*What the task requires:* Nothing outside the stretch is wanted. Repeat exactly the lines of the listing below from the one that contains "to mid-May), I" through the one that contains "### **Other Non-Related Contributions**", both ends included.
┌────────
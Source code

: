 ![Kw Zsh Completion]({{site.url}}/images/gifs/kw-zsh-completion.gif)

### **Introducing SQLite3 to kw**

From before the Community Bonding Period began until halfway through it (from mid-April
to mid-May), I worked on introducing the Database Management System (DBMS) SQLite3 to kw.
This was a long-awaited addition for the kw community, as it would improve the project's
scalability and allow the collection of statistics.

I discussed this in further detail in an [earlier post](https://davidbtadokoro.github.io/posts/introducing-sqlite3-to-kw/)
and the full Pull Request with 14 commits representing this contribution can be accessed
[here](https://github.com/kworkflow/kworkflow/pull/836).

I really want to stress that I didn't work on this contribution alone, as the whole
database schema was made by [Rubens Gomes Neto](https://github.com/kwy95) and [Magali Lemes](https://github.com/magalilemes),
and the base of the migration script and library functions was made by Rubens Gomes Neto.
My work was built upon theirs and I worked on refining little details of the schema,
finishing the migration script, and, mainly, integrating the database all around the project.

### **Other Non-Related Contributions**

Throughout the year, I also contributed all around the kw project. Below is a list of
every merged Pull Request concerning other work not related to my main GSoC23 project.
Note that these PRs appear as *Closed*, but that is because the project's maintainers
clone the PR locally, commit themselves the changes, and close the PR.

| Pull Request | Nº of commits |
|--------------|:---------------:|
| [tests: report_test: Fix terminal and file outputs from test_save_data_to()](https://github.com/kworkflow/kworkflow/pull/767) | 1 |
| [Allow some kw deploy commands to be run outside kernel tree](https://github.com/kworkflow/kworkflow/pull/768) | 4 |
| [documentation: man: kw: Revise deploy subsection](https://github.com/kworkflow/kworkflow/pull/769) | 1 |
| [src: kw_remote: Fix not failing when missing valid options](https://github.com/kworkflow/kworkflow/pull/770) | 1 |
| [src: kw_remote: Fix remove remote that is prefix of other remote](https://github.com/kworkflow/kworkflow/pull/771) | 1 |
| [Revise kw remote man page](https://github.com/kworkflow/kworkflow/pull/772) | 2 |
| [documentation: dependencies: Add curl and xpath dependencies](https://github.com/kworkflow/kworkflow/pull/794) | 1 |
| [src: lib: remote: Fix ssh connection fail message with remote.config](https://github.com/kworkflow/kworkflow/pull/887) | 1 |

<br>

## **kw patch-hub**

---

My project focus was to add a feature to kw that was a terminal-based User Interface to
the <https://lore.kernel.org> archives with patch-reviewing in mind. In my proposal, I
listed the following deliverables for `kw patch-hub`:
└────────
*Response area:*
to mid-May), I worked on introducing the Database Management System (DBMS) SQLite3 to kw.
This was a long-awaited addition for the kw community, as it would improve the project's
scalability and allow the collection of statistics.

I discussed this in further detail in an [earlier post](https://davidbtadokoro.github.io/posts/introducing-sqlite3-to-kw/)
and the full Pull Request with 14 commits representing this contribution can be accessed
[here](https://github.com/kworkflow/kworkflow/pull/836).

I really want to stress that I didn't work on this contribution alone, as the whole
database schema was made by [Rubens Gomes Neto](https://github.com/kwy95) and [Magali Lemes](https://github.com/magalilemes),
and the base of the migration script and library functions was made by Rubens Gomes Neto.
My work was built upon theirs and I worked on refining little details of the schema,
finishing the migration script, and, mainly, integrating the database all around the project.

### **Other Non-Related Contributions**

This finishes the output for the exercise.